Strait’s singing was smooth, never forced, taking the curves and hills of a song like a well-tuned Cadillac. His humorous approach to melancholy--a capacity to laugh in the face of troubles, perhaps Strait’s strongest suit--came across in such songs as “Am I Blue” and “All My Ex’s Live In Texas.” At other times, Strait seemed to show genuine hurt, without overemoting.

The one time he did display some vocal fireworks--throwing a big husk into his voice at the end of a brawny “Milk Cow Blues,” the effect on the audience wasn’t too far from what the Beatles used to elicit by shaking their heads and harmonizing an “oooh.”

Highway 101, a promising new country band with rock ‘n’ roll leanings, has a singer, Paulette Carlson, who is capable of searing souls. But it didn’t happen Friday night, when a bottom-heavy sound mix made it hard for her voice to break free. The booming low end did help power a couple of good Steve Earle rockers, “Hillbilly Highway” and “Someday.” The 45-minute set was amiable and well-played, but it ended on a sour note when the band squandered its best song by reaching for the sort of contrivance that Strait scrupulously avoided.

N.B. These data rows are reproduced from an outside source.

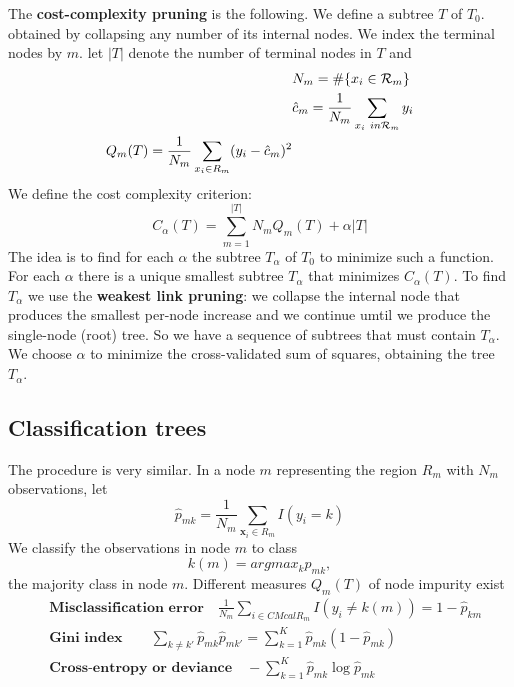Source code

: \documentclass[12pt, letterpaper]{article}
\theoremstyle{definition}
\newcommand{\x}{\mathbf{x}}
\begin{document}
The \textbf{cost-complexity pruning} is the following. We define a subtree $T$ of $T_0$. obtained by collapsing any number of its internal nodes. We index the terminal nodes by $m$. let $|T|$ denote the number of terminal nodes in $T$ and 
\begin{equation}
\begin{aligned}
&N_m = \#\{x_i \in \CMcal{R}_m\}\\
&\hat{c}_m = \frac{1}{N_m} \sum_{x_i \ in \CMcal{R}_m} y_i\\
Q_m(T) = \frac{1}{N_m} \sum_{x_i \in R_m}(y_i - \hat{c}_m)^2
\end{aligned}
\end{equation} 
We define the cost complexity criterion:
\begin{equation}
C_\alpha (T) = \sum_{m=1}^{|T|} N_m Q_m(T) + \alpha |T|
\end{equation}
The idea is to find for each $\alpha$ the subtree $T_\alpha$ of $T_0$ to minimize such a function.
For each $\alpha$ there is a unique smallest subtree $T_\alpha$ that minimizes $C_\alpha(T)$. To find $T_\alpha$ we use the \textbf{weakest link pruning}: we collapse the internal node that produces the smallest per-node increase and we continue umtil we produce the single-node (root) tree. So we have a sequence of subtrees that must contain $T_\alpha$. We choose $\alpha$ to minimize the cross-validated sum of squares, obtaining the tree $T_\alpha$.

\subsection{Classification trees}
The procedure is very similar. In a node $m$ representing the region $R_m$ with $N_m$ observations, let 
\begin{equation}
\hat{p}_{mk} = \frac{1}{N_m}\sum_{\x_i\in R_m} I(y_i=k)
\end{equation}
We classify the observations in node $m$ to class
\begin{equation}
k(m) =argmax_k \hat{p}_{mk},
\end{equation}
the majority class in node $m$. Different measures $Q_m(T)$ of node impurity exist
\begin{equation}
\begin{aligned}
&\textbf{Misclassification error} \quad \frac{1}{N_m} \sum_{i\in CMcal{R}_m} I(y_i \ne k(m))=1-\hat{p}_{km}\\
&\textbf{Gini index} \quad\quad \sum_{k\ne k'} \hat{p}_{mk}\hat{p}_{mk'} = \sum_{k=1}^K \hat{p}_{mk}(1- \hat{p}_{mk})\\
&\textbf{Cross-entropy or deviance} \quad -\sum_{k=1}^K \hat{p}_{mk}\log \hat{p}_{mk}
\end{aligned}
\end{equation}
\end{document}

The song, “Whiskey, if You Were a Woman,” captures the strength, fury and ultimate helplessness of an alcoholic’s wife. For who knows what reason, Highway 101 decided to play the Pee-wee’s Playhouse version, urging the crowd to yell the magic word, “whiskey,” whenever it came up. It’s a poor trade-off when a band opts to massage an audience with gimmicks when it has a chance to stir it with a moving song.